Data extracted from a collection
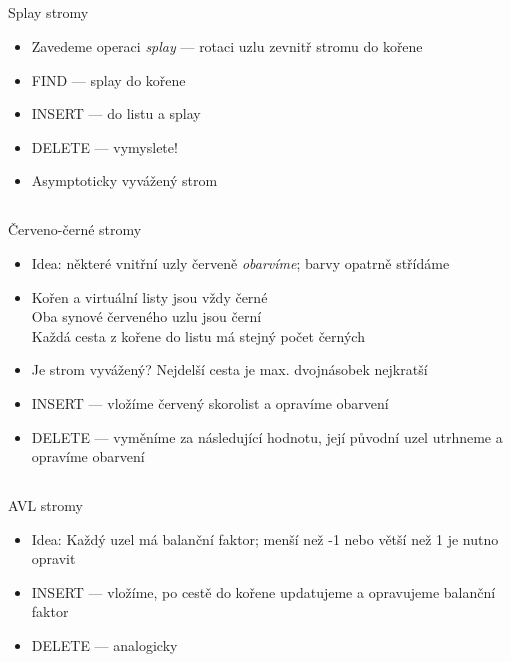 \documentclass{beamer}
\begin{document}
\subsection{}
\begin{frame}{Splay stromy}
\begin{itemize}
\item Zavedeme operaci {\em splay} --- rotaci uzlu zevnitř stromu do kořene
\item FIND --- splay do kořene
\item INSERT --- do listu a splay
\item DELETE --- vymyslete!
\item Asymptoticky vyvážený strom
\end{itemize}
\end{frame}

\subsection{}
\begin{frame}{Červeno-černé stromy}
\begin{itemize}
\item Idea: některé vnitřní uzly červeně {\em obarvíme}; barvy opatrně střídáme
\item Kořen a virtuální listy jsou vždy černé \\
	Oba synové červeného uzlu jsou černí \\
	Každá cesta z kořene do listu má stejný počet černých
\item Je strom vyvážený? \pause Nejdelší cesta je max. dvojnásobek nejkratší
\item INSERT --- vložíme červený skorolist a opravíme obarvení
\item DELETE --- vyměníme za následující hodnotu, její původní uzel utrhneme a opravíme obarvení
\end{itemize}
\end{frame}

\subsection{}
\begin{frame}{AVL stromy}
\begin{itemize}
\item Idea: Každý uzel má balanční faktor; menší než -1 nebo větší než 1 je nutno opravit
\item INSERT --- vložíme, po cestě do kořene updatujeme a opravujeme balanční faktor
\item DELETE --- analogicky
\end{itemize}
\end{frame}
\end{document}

Assignment: Scan the records above. Return every line with "faktor" in it.

Written solution:
\item Idea: Každý uzel má balanční faktor; menší než -1 nebo větší než 1 je nutno opravit
\item INSERT --- vložíme, po cestě do kořene updatujeme a opravujeme balanční faktor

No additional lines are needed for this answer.